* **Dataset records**
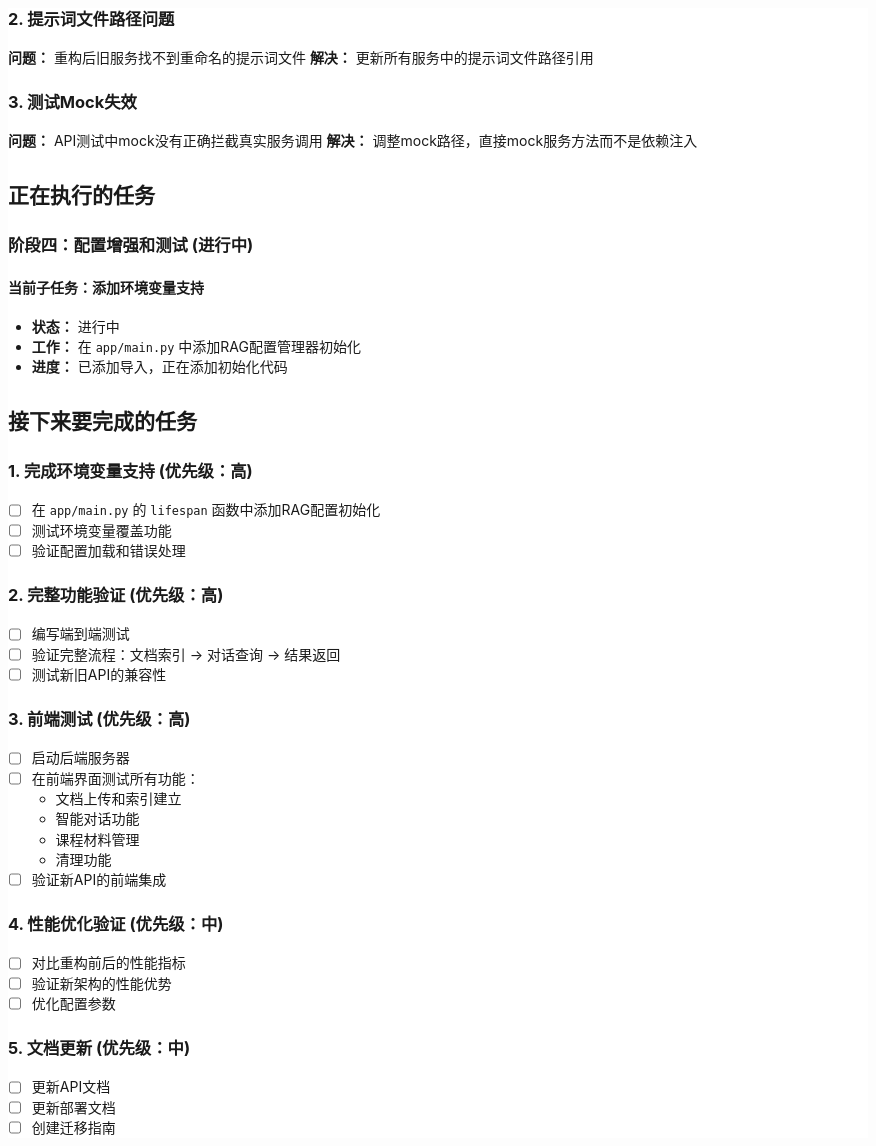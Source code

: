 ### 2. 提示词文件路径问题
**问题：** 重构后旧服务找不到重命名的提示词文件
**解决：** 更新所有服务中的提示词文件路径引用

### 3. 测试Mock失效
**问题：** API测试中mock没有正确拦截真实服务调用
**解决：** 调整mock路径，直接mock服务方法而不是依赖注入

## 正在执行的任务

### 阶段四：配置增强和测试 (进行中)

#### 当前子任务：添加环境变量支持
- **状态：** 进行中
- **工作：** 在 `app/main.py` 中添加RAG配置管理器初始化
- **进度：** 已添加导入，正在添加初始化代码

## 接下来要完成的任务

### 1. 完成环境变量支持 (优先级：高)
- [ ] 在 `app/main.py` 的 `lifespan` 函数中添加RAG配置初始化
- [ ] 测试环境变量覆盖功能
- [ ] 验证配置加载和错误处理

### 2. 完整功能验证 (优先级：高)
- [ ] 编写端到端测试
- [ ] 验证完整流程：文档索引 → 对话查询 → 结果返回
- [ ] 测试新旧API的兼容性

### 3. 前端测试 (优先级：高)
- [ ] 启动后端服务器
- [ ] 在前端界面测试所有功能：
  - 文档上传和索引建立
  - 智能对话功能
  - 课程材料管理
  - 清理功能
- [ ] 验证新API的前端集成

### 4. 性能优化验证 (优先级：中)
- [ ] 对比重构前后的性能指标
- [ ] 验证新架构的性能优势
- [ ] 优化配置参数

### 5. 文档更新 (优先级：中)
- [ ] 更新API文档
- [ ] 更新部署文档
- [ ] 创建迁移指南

* * *

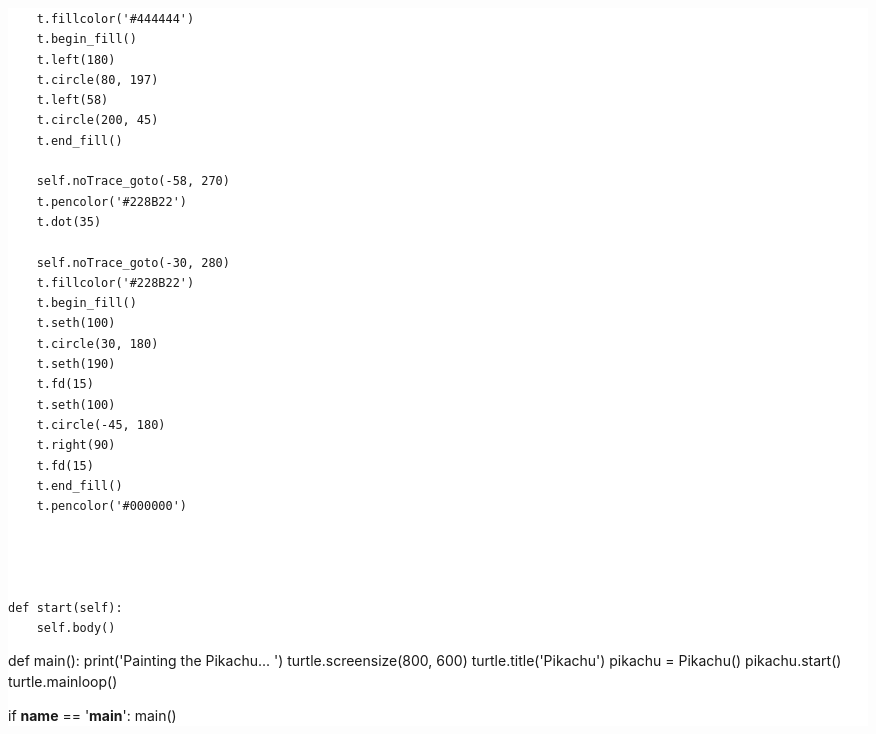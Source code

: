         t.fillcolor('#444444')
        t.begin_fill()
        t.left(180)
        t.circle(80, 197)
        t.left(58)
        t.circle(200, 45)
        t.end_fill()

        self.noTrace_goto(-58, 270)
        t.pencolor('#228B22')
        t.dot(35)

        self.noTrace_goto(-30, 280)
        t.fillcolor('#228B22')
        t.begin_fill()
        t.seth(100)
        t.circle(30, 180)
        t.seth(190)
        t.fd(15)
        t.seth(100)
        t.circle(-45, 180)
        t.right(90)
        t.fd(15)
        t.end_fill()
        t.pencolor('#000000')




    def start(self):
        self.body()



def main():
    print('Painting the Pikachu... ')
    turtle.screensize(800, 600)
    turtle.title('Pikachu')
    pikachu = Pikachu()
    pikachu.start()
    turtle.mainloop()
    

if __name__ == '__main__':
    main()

---

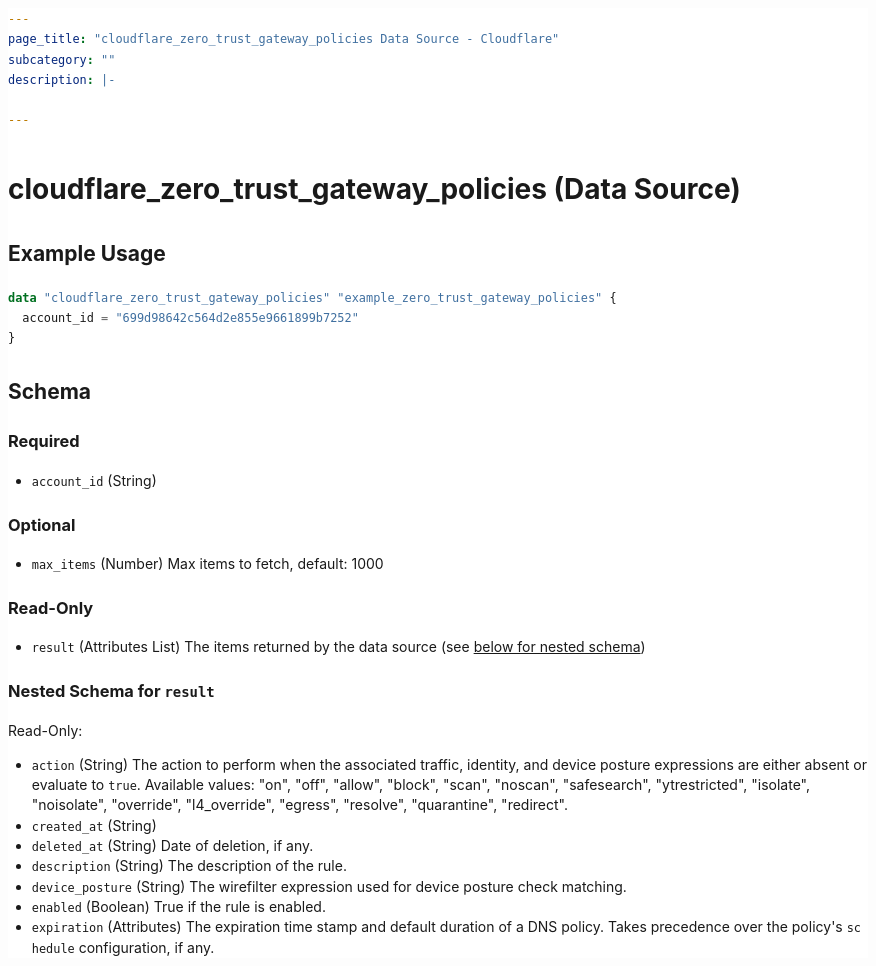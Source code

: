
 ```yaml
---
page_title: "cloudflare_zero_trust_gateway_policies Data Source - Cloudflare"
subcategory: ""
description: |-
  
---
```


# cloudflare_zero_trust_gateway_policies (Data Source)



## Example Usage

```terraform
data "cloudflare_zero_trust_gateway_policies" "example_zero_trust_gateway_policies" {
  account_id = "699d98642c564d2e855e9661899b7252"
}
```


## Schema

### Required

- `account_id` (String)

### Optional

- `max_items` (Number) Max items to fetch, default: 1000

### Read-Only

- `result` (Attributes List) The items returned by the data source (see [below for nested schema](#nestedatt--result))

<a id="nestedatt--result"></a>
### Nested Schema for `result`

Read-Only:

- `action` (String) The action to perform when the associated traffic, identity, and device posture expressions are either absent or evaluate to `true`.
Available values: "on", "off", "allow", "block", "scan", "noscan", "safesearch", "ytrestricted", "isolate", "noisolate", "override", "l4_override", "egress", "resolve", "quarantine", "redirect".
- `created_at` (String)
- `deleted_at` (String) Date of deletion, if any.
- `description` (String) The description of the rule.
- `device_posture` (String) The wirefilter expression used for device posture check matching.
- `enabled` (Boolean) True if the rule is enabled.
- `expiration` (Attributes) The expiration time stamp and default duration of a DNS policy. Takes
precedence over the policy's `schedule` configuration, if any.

* **TASK STATEMENT**
For each line of the data that includes the word "result", return a copy of it.

* **THE ANSWER**
- `result` (Attributes List) The items returned by the data source (see [below for nested schema](#nestedatt--result))
<a id="nestedatt--result"></a>
### Nested Schema for `result`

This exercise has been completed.